失恋の始め方

「姉ちゃん、また振られたの?」

 不倫中の「私」から血の繋がらない「弟」へと向けられる、親愛、羨望、侮蔑、嫉妬……そして「弟」から「姉」へと向けられるほんとうの気持ちとは。家族と他人の中間に居る二人のお話。

 土曜の午後にインターホンが鳴る。嫌味なほどに澄んだ電子音が数回「ピンポーン」と鳴り、私の耳、目、そして頭の順にゆり起こしていく。連日の残業で鉛のように重くなった体をやっとのことで立ち上げて、のそのそと玄関へ向かいながら思い起こしてみても、当然来客の予定なんて無い。そもそもこの部屋に誰かを招くことなど無いのだ。心当たりは、一人しか居ない。
「姉ちゃん、また振られたの?」
 開口一番失礼極まりない言葉を放つこの男は、私の父が再婚した女性の連れ子で、本人は高校生になった今もその事実を知らない。九つ離れた私を「本当の」姉と信じて疑わず、こうやって無遠慮に私のテリトリーへと入ってくる。実家よりも一人暮らしの姉の家に入り浸り、時には「姉ちゃんちに居る」というアリバイを詐称して友達と遊び歩いているのだ。しかし一方では、シンクに放置された食器を洗ったり季節限定のスイーツを買ってくるなど、さり気ない気の回し方も心得ている。そうなれば自ずと周りの人たちから可愛がられるわけだが、そんな弟を私はこれまで何度羨んだことだろう。
「大人の恋愛にはね、色々あんのよ」
「色んな人と付き合ったり別れたりしてるんだから、そりゃ()()あるよね」
「あんた、日に日に口が悪くなってない?」
「姉ちゃんはタバコの本数が増えてる。
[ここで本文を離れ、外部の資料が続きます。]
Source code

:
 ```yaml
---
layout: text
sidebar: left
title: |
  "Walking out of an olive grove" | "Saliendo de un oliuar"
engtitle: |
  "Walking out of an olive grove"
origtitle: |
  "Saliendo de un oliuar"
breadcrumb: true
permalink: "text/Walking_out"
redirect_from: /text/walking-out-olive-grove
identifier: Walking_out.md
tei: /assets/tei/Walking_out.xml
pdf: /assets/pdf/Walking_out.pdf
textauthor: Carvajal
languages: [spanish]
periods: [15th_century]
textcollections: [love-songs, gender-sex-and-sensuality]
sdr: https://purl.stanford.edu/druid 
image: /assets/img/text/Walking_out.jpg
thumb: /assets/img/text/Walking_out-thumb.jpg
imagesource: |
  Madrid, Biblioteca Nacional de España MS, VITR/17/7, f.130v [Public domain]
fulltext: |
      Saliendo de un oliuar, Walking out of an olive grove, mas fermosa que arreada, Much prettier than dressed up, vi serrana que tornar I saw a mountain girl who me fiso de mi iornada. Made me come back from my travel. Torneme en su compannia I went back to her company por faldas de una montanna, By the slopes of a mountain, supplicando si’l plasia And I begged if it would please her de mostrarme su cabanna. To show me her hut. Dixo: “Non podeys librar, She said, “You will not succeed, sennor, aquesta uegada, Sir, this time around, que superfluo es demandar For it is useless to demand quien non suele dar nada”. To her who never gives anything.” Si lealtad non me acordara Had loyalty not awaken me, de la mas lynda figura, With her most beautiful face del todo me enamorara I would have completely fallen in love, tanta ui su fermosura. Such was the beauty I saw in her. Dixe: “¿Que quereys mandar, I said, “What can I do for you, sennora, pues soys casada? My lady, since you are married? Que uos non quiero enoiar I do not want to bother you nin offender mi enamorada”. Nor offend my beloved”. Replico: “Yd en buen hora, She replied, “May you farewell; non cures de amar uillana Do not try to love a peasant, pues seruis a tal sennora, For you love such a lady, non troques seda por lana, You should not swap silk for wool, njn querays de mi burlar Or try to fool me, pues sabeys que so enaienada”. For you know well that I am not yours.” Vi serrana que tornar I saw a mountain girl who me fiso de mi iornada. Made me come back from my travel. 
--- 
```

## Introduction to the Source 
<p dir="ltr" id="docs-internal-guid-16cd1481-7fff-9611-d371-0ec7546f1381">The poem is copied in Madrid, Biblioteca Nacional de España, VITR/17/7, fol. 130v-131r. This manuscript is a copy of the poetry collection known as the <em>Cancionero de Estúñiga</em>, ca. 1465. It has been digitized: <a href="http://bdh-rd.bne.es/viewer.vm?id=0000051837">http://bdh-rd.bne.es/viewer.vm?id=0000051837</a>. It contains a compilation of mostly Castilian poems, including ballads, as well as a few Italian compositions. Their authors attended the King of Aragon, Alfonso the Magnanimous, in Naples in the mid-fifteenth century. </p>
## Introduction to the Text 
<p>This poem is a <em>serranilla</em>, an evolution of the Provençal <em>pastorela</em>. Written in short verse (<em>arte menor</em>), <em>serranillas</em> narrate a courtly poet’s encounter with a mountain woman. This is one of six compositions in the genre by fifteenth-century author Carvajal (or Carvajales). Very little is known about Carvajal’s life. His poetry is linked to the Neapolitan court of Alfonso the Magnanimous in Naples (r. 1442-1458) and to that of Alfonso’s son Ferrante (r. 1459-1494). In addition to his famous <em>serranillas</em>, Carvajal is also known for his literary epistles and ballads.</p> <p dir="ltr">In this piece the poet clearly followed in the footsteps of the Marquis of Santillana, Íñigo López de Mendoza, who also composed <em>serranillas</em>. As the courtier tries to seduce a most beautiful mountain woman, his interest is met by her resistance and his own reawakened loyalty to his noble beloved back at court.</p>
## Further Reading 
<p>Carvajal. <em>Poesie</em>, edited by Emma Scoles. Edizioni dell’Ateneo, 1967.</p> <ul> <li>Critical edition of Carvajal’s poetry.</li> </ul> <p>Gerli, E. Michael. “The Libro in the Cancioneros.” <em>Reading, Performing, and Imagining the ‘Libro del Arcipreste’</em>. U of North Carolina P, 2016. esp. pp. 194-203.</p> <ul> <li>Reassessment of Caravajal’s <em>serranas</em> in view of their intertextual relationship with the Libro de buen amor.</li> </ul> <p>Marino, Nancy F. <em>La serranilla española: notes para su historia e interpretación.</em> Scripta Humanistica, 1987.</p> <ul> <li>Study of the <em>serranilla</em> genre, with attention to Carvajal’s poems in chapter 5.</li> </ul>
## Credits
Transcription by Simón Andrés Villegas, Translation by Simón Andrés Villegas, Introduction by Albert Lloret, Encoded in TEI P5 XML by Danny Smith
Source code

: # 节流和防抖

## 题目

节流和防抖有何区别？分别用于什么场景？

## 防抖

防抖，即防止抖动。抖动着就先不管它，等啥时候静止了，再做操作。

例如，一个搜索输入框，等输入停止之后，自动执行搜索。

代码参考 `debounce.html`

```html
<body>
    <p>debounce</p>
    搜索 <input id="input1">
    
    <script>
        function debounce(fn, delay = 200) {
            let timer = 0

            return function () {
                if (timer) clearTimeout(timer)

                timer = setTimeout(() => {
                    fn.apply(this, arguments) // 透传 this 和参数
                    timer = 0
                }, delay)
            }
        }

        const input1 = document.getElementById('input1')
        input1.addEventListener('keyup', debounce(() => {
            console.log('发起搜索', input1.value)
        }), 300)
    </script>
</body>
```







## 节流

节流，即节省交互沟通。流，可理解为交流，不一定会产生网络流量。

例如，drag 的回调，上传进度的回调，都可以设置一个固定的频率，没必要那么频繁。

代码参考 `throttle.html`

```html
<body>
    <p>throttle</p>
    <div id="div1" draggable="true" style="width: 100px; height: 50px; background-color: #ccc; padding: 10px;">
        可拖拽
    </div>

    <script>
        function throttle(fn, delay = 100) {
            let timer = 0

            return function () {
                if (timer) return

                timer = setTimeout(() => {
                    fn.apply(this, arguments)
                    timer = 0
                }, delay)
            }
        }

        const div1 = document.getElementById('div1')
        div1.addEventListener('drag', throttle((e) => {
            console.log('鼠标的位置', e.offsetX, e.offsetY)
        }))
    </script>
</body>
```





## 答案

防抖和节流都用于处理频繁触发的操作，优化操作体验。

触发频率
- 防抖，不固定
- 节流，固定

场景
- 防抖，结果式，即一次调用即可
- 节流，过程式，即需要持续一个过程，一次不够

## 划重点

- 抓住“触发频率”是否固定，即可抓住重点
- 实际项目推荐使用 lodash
いい加減禁煙しなよ」
 寝起きの一服を味わう私に向かって心の底から鬱陶しいとでも言いたげな表情で煙を払うその手も、今ではもう立派な男性だ。たどたどしく「ねーねー」と呼ばれていた日々が嘘のように、弟はあっという間に私の身長を追い越した。身体の成長と同時に人として何か大事な部分も追い越されているような気持ちになって、私はゴツゴツした手の甲から目を逸らす。
 弟みたいな人間に生まれたかった。譲り受けた遺伝子が違うのだから仕方がないと諦めるのは、口で言うよりもずっと難しい。
 私は器用なタイプではない。一生懸命やっているつもりが、周りから見ればその必死さに顰蹙(ひんしゅく)を買い、ちょっとひと休みをすればサボりと責められる。いつもと違う服を着れば似合わないと言われ、いつも同じ服を着ていればダサいと言われる。私が生きる世界の中で、正解のストライクゾーンはあまりにも狭い。まるで正解を手にする権利がはじめから限られているみたいだ。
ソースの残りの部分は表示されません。